I decided to add some extra code to my C tracing routine to include a time delta value in seconds from the previous log line, to see where the slowdown is occuring. But inspecting the output, I can see that almost all the deltas are 0 seconds, except for a single one taking 1 second. How can the program both be slow and fast at the same time?
This is the worst kind of bug, a problem which changes, or appears to change its behaviour when I try to look at it. I can’t catch it in the debugger, and traces are unreliable. How can I figure out the cause of a problem which seems to defy causality?
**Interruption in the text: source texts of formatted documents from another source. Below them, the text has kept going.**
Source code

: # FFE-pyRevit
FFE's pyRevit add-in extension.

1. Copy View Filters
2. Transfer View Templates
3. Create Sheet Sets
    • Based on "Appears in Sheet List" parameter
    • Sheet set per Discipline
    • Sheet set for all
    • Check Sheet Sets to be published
This is going to take a while
For now, I seem to be out of (good) ideas. What I’m left with is as following:
- Try using the dosbox-staging debugger and/or CodeView under a different emulator/hypervisor. Perhaps I can glean something from a more dependable debugging environment.
- Compare the execution with the original executable, see if the variables have roughly the same values. Would be a pain though, maybe the DosBox debugger’s named variable lists (LV/SV/IV) could make it easier.
- Perhaps my time delta logging has problems. Would need to check it against a
sleep()call, but this compiler doesn’t have one, so I need to write one myself. - Try running the “frozen” game a little longer, see if it ever gets anywhere.
One more thing that comes to mind is the layout of the data segment. Part of the point of all this was to make the executable independent of the data layout. But perhaps I missed some offset when changing numeric literals to variable offsets. Or there might be a piece of code that expects a piece of data residing right after another, and my executable doesn’t match that. So I could try making the data layout aligned with the original, at least for now. The good news with that is that since I still have all the data in assembly, most of it matches already. After dumping the data segments between the original and the recreation, then comparing the hex dumps in WinMerge, I can see they only seem to differ in the location where the libc data is placed - it comes in the middle of the data segment in the original, while my recreation has it at the end. I think I could tweak the linking order and get a perfect match, hopefully that might be enough to get it to run, then maybe I can figure out where it’s breaking by changing things a bit at a time.
There’s also the more frightening prospect - perhaps a numeric constant was supposed to be just that, and I blithely changed it into an offset to a variable? That would be hard to find at this point.
A lot of open questions, hardly any answers. But at least I’m back into it, interested and invested. I’m sure I can crack it given time. When I do, I’ll be sure to write up Part 2.